*** PROVIDED DATA ***

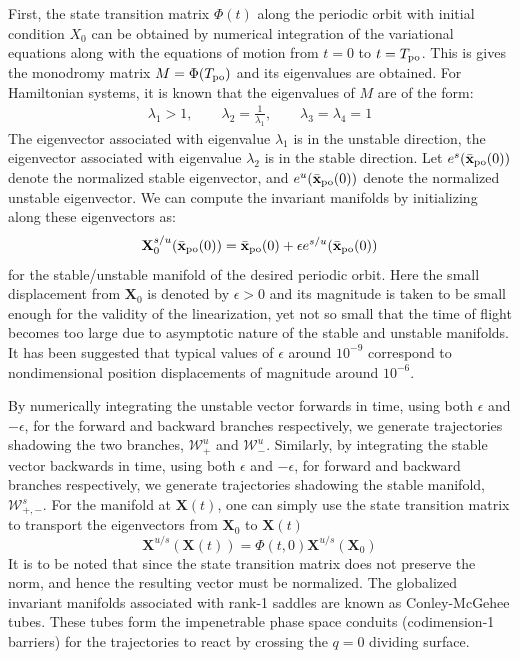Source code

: \documentclass{ws-ijbc}
\begin{document}
First, the state transition matrix $\Phi(t)$ along the periodic orbit with initial condition $X_0$ can be obtained by numerical integration of the variational equations 
along with the equations of motion from $t = 0$ to $t = T_{\rm po}$. This is gives the monodromy matrix $M = \Phi(T_{\rm po})$ and its eigenvalues are obtained. For Hamiltonian systems\cite{Meyer2009}, it is known that the eigenvalues of $M$ are of the form:
\begin{align}
\lambda_1 > 1, \qquad \lambda_2 = \frac{1}{\lambda_1}, \qquad \lambda_3 = 
\lambda_4 = 1
\end{align}
The eigenvector associated with eigenvalue $\lambda_1$ is in the unstable 
direction, the eigenvector associated with eigenvalue $\lambda_2$ is in the stable 
direction. Let $e^{s}(\bar{\mathbf{x}}_{\rm po}(0))$ denote the normalized stable eigenvector, and $e^{u}(\bar{\mathbf{x}}_{\rm po}(0))$ 
denote the normalized unstable eigenvector. We can compute the invariant manifolds by 
initializing along these eigenvectors as:
% 
\begin{equation}
\mathbf{X}_0^{s/u}(\bar{\mathbf{x}}_{\rm po}(0)) = \bar{\mathbf{x}}_{\rm po}(0) + \epsilon e^{s/u}(\bar{\mathbf{x}}_{\rm po}(0))
\end{equation}
%
for the stable/unstable manifold of the desired periodic orbit. Here the small displacement from $\mathbf{X}_0$ is denoted by $\epsilon > 0$ and its magnitude is taken to be small enough for the validity of the linearization, yet not so small that the time of flight becomes too large due to asymptotic nature of the stable and unstable manifolds. It has been suggested\cite{Koon2011} that typical values of $\epsilon$ around $10^{-9}$ correspond to nondimensional position displacements of magnitude around $10^{-6}$.

By numerically integrating the unstable vector forwards in time, using both 
$\epsilon$ and $-\epsilon$, for the forward and backward branches respectively, we 
generate trajectories shadowing the two branches, $\mathcal{W}^u_{+}$ and $\mathcal{W}^u_{-}$. Similarly, by integrating the stable vector backwards in time, using both $\epsilon$ and $-\epsilon$, for forward and backward branches respectively, we generate trajectories shadowing the stable manifold, $\mathcal{W}^{s}_{+,-}$. 
For the manifold at $\mathbf{X}(t)$, one can simply use the state transition matrix to 
transport the eigenvectors from $\mathbf{X}_0$ to $\mathbf{X}(t)$
% 
\begin{equation}
\mathbf{X}^{u/s}(\mathbf{X}(t)) = \Phi(t,0)\mathbf{X}^{u/s}(\mathbf{X}_0)
\end{equation}
%
It is to be noted that since the state transition matrix does not preserve the norm, and hence the resulting vector must be normalized. The globalized invariant manifolds associated with rank-1 saddles are known as Conley-McGehee tubes\cite{Marsden2006}. These tubes form the impenetrable phase space conduits (codimension-1 barriers) for the trajectories to react by crossing the $q = 0$ dividing surface.
\end{document}
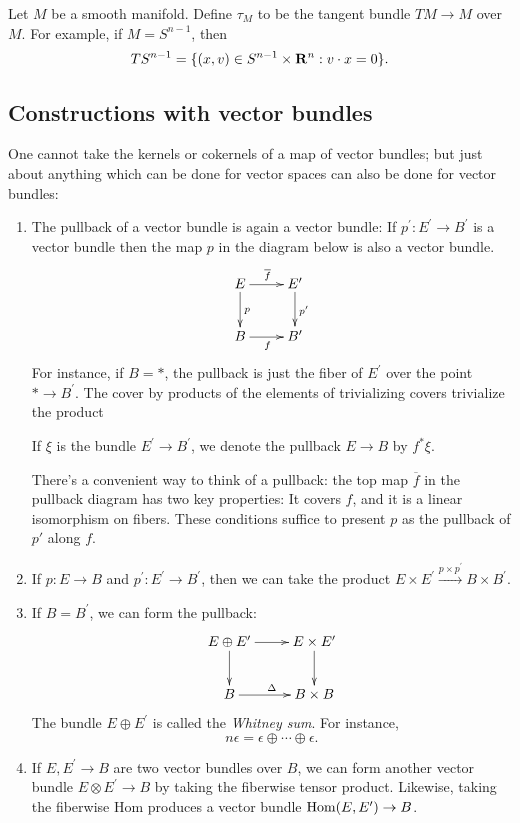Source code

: \begin{example}
Let $M$ be a smooth manifold. Define $\tau_M$ to be the tangent
	bundle $TM\to M$ over $M$. For example, if $M = S^{n-1}$, then
	$$TS^{n-1} = \{(x,v)\in S^{n-1}\times\mathbf R^n:v\cdot x = 0\}.$$
\end{example}

\subsection{Constructions with vector bundles}
One cannot take the kernels or cokernels of a map of vector bundles; 
but just about
anything which can be done for vector spaces can also be done for vector
bundles:
\begin{enumerate}
    \item The pullback of a vector bundle is again a vector bundle:
If $p^\prime:E^\prime\to B^\prime$ is a vector bundle then the
	 map $p$ in the diagram below is also a vector bundle.
	\begin{equation*}
	    \xymatrix{
		E\ar[r]^{\overline f} \ar[d]^p & E^\prime\ar[d]^{p^\prime}\\
		B\ar[r]_f & B^\prime
		}
	\end{equation*}
	For instance, if $B=\ast$, the pullback is just the fiber of $E^\prime$
	over the point $\ast\to B^\prime$. The cover by products of the 
elements of trivializing covers trivialize the product

 If $\xi$ is the bundle $E^\prime\to
	B^\prime$, we denote the pullback $E\to B$ by $f^\ast \xi$.

There's a convenient way to think of a pullback: the top map $\overline{f}$
in the pullback diagram has two key properties: It covers $f$, and it is a
linear isomorphism on fibers. These conditions suffice to present $p$ as 
the pullback of $p'$ along $f$. 
    \item If $p:E\to B$ and $p^\prime:E^\prime\to B^\prime$, then we can take
	the product $E\times E^\prime\xrightarrow{p\times p^\prime}B\times
	B^\prime$. 
    \item If $B=B^\prime$, we can form the pullback:
	\begin{equation*}
	    \xymatrix{
		E\oplus E^\prime\ar[r]\ar[d] & E\times E^\prime\ar[d]\\
		B\ar[r]^{\Delta} & B\times B
		}
	\end{equation*}
	The bundle $E\oplus E^\prime$ is called the \emph{Whitney sum}. For
	instance, 
	$$n\epsilon = \epsilon\oplus\cdots\oplus\epsilon.$$
    \item If $E,E^\prime\to B$ are two vector bundles over $B$, we can form
	another vector bundle $E\otimes E^\prime\to B$ by taking the
	fiberwise tensor product. Likewise, taking the fiberwise Hom 
produces a
	vector bundle $\operatorname{Hom}(E,E^\prime)\to B$.
\end{enumerate}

***

## [WHAT TO DO]
Write the records out in full, word for word; leave every picture behind.

## [RESULT BELOW]
Source code

: \documentclass{ws-ijbc}
\begin{document}
First, the state transition matrix $\Phi(t)$ along the periodic orbit with initial condition $X_0$ can be obtained by numerical integration of the variational equations 
along with the equations of motion from $t = 0$ to $t = T_{\rm po}$. This is gives the monodromy matrix $M = \Phi(T_{\rm po})$ and its eigenvalues are obtained. For Hamiltonian systems\cite{Meyer2009}, it is known that the eigenvalues of $M$ are of the form:
\begin{align}
\lambda_1 > 1, \qquad \lambda_2 = \frac{1}{\lambda_1}, \qquad \lambda_3 = 
\lambda_4 = 1
\end{align}
The eigenvector associated with eigenvalue $\lambda_1$ is in the unstable 
direction, the eigenvector associated with eigenvalue $\lambda_2$ is in the stable 
direction. Let $e^{s}(\bar{\mathbf{x}}_{\rm po}(0))$ denote the normalized stable eigenvector, and $e^{u}(\bar{\mathbf{x}}_{\rm po}(0))$ 
denote the normalized unstable eigenvector. We can compute the invariant manifolds by 
initializing along these eigenvectors as:
% 
\begin{equation}
\mathbf{X}_0^{s/u}(\bar{\mathbf{x}}_{\rm po}(0)) = \bar{\mathbf{x}}_{\rm po}(0) + \epsilon e^{s/u}(\bar{\mathbf{x}}_{\rm po}(0))
\end{equation}
%
for the stable/unstable manifold of the desired periodic orbit. Here the small displacement from $\mathbf{X}_0$ is denoted by $\epsilon > 0$ and its magnitude is taken to be small enough for the validity of the linearization, yet not so small that the time of flight becomes too large due to asymptotic nature of the stable and unstable manifolds. It has been suggested\cite{Koon2011} that typical values of $\epsilon$ around $10^{-9}$ correspond to nondimensional position displacements of magnitude around $10^{-6}$.

By numerically integrating the unstable vector forwards in time, using both 
$\epsilon$ and $-\epsilon$, for the forward and backward branches respectively, we 
generate trajectories shadowing the two branches, $\mathcal{W}^u_{+}$ and $\mathcal{W}^u_{-}$. Similarly, by integrating the stable vector backwards in time, using both $\epsilon$ and $-\epsilon$, for forward and backward branches respectively, we generate trajectories shadowing the stable manifold, $\mathcal{W}^{s}_{+,-}$. 
For the manifold at $\mathbf{X}(t)$, one can simply use the state transition matrix to 
transport the eigenvectors from $\mathbf{X}_0$ to $\mathbf{X}(t)$
% 
\begin{equation}
\mathbf{X}^{u/s}(\mathbf{X}(t)) = \Phi(t,0)\mathbf{X}^{u/s}(\mathbf{X}_0)
\end{equation}
%
It is to be noted that since the state transition matrix does not preserve the norm, and hence the resulting vector must be normalized. The globalized invariant manifolds associated with rank-1 saddles are known as Conley-McGehee tubes\cite{Marsden2006}. These tubes form the impenetrable phase space conduits (codimension-1 barriers) for the trajectories to react by crossing the $q = 0$ dividing surface.
\end{document}
Source code

: \begin{example}
Let $M$ be a smooth manifold. Define $\tau_M$ to be the tangent
	bundle $TM\to M$ over $M$. For example, if $M = S^{n-1}$, then
	$$TS^{n-1} = \{(x,v)\in S^{n-1}\times\mathbf R^n:v\cdot x = 0\}.$$
\end{example}

\subsection{Constructions with vector bundles}
One cannot take the kernels or cokernels of a map of vector bundles; 
but just about
anything which can be done for vector spaces can also be done for vector
bundles:
\begin{enumerate}
    \item The pullback of a vector bundle is again a vector bundle:
If $p^\prime:E^\prime\to B^\prime$ is a vector bundle then the
	 map $p$ in the diagram below is also a vector bundle.
	\begin{equation*}
	    \xymatrix{
		E\ar[r]^{\overline f} \ar[d]^p & E^\prime\ar[d]^{p^\prime}\\
		B\ar[r]_f & B^\prime
		}
	\end{equation*}
	For instance, if $B=\ast$, the pullback is just the fiber of $E^\prime$
	over the point $\ast\to B^\prime$. The cover by products of the 
elements of trivializing covers trivialize the product

 If $\xi$ is the bundle $E^\prime\to
	B^\prime$, we denote the pullback $E\to B$ by $f^\ast \xi$.

There's a convenient way to think of a pullback: the top map $\overline{f}$
in the pullback diagram has two key properties: It covers $f$, and it is a
linear isomorphism on fibers. These conditions suffice to present $p$ as 
the pullback of $p'$ along $f$. 
    \item If $p:E\to B$ and $p^\prime:E^\prime\to B^\prime$, then we can take
	the product $E\times E^\prime\xrightarrow{p\times p^\prime}B\times
	B^\prime$. 
    \item If $B=B^\prime$, we can form the pullback:
	\begin{equation*}
	    \xymatrix{
		E\oplus E^\prime\ar[r]\ar[d] & E\times E^\prime\ar[d]\\
		B\ar[r]^{\Delta} & B\times B
		}
	\end{equation*}
	The bundle $E\oplus E^\prime$ is called the \emph{Whitney sum}. For
	instance, 
	$$n\epsilon = \epsilon\oplus\cdots\oplus\epsilon.$$
    \item If $E,E^\prime\to B$ are two vector bundles over $B$, we can form
	another vector bundle $E\otimes E^\prime\to B$ by taking the
	fiberwise tensor product. Likewise, taking the fiberwise Hom 
produces a
	vector bundle $\operatorname{Hom}(E,E^\prime)\to B$.
\end{enumerate}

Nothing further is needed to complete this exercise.